→ **How to complete this task**
In the listing below, the lines from the first through the one with "y \(p_2\) una" are to be copied word for word.

→ **Dataset entries**
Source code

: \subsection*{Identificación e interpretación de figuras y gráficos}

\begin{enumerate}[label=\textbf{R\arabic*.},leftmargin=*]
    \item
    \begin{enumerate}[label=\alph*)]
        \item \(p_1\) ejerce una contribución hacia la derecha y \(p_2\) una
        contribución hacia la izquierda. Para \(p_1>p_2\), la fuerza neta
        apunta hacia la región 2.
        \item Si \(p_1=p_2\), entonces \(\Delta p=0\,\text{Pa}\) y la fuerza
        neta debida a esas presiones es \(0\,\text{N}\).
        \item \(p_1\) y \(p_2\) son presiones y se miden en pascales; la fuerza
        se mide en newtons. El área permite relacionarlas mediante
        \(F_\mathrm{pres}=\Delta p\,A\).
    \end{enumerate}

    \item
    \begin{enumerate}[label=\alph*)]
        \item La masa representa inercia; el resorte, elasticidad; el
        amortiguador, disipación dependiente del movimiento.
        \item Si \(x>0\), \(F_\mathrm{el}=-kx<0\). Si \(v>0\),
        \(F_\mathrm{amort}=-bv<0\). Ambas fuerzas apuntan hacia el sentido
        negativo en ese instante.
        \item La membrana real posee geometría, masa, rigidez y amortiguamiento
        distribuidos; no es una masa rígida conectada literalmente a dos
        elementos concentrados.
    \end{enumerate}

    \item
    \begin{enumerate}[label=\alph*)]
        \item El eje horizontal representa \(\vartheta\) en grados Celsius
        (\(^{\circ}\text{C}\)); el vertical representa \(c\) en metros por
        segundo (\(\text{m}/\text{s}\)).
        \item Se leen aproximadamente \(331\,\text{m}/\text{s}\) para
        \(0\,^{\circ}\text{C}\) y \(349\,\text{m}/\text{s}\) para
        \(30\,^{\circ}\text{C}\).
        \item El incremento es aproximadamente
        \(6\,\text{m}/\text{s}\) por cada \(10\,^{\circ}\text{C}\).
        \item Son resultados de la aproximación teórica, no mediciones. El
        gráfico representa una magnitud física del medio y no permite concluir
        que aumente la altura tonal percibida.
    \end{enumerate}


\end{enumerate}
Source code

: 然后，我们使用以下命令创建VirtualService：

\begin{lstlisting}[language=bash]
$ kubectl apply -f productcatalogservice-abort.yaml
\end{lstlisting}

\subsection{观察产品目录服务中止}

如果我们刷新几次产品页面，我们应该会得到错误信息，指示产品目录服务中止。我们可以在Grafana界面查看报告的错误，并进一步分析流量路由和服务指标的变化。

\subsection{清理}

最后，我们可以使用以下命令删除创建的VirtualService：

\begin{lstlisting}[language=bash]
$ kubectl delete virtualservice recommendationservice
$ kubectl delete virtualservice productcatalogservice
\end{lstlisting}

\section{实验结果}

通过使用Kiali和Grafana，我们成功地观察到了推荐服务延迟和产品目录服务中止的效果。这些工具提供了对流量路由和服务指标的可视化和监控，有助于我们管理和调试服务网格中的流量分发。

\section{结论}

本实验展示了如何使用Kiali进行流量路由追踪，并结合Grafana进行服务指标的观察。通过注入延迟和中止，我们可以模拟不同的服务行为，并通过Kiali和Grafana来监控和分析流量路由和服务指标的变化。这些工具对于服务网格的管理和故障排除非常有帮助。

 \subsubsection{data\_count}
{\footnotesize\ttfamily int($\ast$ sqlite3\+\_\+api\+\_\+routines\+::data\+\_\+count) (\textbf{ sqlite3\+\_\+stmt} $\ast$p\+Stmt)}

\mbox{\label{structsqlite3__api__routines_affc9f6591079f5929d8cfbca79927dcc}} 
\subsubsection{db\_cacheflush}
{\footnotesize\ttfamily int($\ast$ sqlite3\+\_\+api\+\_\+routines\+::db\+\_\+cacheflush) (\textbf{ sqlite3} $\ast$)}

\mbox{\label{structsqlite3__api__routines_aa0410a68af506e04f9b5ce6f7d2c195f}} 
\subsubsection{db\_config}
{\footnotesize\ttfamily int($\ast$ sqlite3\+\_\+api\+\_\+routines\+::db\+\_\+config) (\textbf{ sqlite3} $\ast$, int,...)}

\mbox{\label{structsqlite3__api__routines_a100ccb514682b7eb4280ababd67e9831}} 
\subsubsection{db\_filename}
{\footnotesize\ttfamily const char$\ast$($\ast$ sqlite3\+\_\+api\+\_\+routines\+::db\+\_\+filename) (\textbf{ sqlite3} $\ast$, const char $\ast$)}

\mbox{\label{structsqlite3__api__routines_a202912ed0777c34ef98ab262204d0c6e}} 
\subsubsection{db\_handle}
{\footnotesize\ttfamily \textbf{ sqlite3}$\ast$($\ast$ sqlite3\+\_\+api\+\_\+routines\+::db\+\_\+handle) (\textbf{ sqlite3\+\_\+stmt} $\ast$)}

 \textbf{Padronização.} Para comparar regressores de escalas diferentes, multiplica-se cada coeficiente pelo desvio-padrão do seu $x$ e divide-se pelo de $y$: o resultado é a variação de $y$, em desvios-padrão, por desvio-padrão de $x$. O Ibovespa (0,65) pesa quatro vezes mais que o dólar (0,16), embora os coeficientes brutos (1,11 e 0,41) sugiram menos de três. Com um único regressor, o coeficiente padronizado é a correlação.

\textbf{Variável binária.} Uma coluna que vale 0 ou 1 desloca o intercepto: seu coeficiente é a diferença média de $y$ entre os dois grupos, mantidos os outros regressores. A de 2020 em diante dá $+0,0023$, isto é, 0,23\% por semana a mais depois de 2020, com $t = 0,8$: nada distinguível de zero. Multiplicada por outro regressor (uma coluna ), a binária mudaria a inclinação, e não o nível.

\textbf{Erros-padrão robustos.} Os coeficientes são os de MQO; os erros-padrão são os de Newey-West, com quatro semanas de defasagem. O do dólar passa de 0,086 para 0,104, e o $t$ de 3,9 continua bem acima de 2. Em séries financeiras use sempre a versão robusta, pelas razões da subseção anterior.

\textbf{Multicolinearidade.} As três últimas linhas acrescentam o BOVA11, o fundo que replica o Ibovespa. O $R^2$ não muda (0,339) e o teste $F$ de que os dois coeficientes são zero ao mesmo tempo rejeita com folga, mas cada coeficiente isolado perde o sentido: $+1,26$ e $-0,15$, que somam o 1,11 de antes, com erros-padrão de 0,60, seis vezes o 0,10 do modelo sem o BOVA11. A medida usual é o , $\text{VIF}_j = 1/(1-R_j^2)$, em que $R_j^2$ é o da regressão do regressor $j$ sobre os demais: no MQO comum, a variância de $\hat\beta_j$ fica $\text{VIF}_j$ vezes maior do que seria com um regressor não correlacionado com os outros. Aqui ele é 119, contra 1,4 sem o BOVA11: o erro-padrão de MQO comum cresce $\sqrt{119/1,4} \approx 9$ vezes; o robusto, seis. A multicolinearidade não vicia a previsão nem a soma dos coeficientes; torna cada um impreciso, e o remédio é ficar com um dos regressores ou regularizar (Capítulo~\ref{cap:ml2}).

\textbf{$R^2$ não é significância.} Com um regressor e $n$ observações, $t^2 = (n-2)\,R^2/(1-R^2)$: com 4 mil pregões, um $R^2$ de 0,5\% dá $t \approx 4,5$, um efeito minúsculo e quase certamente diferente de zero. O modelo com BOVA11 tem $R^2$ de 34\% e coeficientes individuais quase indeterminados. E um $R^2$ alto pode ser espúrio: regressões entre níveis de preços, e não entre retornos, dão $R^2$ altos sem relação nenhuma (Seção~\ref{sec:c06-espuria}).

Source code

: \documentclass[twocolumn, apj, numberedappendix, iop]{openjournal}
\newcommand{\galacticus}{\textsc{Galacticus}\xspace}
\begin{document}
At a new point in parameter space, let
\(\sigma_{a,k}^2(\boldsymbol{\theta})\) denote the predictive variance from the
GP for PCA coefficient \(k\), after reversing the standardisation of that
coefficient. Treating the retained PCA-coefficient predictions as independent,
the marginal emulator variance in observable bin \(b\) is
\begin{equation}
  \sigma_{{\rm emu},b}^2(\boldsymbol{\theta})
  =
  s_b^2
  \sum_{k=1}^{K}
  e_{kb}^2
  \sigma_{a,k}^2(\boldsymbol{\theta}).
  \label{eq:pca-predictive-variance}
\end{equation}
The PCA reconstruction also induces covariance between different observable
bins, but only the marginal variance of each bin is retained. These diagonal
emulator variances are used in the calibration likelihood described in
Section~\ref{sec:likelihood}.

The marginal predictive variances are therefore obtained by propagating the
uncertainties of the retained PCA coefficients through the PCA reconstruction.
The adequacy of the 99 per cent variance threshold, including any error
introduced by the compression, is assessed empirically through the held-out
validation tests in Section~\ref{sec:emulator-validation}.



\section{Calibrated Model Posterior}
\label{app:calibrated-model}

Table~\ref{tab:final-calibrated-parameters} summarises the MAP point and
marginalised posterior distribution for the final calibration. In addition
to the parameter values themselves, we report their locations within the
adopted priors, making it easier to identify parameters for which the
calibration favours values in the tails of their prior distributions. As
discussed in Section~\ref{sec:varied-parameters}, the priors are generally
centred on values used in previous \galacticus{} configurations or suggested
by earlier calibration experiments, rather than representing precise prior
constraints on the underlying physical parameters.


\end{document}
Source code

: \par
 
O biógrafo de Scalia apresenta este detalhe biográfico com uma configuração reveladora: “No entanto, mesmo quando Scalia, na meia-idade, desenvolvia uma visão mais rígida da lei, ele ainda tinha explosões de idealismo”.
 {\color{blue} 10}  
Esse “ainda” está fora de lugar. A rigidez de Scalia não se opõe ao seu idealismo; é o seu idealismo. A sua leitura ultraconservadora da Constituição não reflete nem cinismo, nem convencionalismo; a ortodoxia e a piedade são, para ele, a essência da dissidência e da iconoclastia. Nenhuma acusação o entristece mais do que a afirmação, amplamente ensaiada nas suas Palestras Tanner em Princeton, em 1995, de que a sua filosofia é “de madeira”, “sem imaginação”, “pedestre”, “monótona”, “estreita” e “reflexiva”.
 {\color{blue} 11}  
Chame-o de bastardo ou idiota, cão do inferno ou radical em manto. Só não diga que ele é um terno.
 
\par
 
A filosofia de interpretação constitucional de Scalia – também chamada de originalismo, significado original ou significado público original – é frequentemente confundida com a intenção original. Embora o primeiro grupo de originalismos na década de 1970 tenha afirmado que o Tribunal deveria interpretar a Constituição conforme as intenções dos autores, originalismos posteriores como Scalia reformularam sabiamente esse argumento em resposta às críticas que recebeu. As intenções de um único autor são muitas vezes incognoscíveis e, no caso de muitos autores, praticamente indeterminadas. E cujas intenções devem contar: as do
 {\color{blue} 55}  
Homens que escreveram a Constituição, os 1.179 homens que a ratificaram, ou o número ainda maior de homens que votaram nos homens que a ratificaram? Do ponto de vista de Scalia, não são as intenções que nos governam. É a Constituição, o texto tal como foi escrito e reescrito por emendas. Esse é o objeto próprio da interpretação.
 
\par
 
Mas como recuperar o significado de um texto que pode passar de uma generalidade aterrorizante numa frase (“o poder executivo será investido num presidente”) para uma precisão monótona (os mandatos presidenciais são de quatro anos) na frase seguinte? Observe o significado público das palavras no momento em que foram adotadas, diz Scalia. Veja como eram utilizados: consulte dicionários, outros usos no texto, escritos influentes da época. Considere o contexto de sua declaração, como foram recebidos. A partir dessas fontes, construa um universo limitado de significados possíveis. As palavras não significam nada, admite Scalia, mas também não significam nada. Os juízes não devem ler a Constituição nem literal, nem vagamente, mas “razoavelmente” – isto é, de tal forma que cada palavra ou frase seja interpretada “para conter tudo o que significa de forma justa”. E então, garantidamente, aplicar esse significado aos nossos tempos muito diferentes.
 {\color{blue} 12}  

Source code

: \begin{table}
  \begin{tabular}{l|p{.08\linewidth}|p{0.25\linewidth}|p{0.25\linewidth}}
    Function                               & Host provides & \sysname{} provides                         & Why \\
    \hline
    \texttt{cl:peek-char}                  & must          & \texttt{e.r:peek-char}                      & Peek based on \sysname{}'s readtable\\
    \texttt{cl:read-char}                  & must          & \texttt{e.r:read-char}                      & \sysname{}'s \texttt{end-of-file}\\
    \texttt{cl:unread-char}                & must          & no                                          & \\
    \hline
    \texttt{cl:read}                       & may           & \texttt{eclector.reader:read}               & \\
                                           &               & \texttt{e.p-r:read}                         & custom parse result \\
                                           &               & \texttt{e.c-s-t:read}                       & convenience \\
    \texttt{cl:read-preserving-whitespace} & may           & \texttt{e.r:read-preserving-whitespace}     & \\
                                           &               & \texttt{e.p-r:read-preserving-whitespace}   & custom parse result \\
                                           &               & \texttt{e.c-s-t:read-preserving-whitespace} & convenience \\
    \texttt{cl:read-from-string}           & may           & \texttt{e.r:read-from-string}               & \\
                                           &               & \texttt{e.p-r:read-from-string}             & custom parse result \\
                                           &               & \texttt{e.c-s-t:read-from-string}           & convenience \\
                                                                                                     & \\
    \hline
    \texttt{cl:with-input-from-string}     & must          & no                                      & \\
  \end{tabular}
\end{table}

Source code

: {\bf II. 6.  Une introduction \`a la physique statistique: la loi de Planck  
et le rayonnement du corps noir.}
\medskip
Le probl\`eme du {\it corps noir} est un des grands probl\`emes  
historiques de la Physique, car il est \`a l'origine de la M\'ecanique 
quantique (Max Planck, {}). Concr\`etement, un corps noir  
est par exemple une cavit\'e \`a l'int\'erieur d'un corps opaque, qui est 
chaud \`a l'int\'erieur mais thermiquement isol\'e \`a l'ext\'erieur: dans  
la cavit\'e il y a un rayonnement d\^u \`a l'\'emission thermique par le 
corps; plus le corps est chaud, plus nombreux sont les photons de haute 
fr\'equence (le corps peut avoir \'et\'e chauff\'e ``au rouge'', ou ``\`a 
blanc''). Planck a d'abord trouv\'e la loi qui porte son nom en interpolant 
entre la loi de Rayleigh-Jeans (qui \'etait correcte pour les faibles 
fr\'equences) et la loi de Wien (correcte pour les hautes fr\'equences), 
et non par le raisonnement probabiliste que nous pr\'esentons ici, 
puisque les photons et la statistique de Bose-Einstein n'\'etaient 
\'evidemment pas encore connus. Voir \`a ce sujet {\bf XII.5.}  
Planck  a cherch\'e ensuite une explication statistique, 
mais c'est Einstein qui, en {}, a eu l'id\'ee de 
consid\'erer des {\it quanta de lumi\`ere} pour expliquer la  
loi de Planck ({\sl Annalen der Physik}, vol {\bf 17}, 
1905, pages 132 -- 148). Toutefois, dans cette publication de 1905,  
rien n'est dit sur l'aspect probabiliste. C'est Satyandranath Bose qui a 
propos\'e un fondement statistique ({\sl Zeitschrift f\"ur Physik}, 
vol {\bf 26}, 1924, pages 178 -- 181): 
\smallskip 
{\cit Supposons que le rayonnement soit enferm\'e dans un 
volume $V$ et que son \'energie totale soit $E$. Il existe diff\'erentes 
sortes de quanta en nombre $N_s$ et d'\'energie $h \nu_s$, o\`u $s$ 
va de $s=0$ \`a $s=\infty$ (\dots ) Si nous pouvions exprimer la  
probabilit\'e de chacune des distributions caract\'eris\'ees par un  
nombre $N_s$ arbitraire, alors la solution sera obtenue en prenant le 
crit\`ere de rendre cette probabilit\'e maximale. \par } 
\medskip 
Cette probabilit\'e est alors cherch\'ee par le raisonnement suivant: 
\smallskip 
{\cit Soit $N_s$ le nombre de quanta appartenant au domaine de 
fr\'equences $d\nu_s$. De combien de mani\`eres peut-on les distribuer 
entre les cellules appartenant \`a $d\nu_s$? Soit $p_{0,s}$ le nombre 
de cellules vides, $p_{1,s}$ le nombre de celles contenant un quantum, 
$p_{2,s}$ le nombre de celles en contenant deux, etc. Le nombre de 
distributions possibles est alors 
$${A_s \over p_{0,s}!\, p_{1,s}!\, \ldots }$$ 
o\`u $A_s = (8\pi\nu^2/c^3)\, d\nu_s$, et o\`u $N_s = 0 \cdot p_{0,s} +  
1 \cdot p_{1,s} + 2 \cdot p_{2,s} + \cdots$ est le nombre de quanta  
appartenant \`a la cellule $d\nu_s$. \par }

→ **Answer area**
Source code

: \subsection*{Identificación e interpretación de figuras y gráficos}

\begin{enumerate}[label=\textbf{R\arabic*.},leftmargin=*]
    \item
    \begin{enumerate}[label=\alph*)]
        \item \(p_1\) ejerce una contribución hacia la derecha y \(p_2\) una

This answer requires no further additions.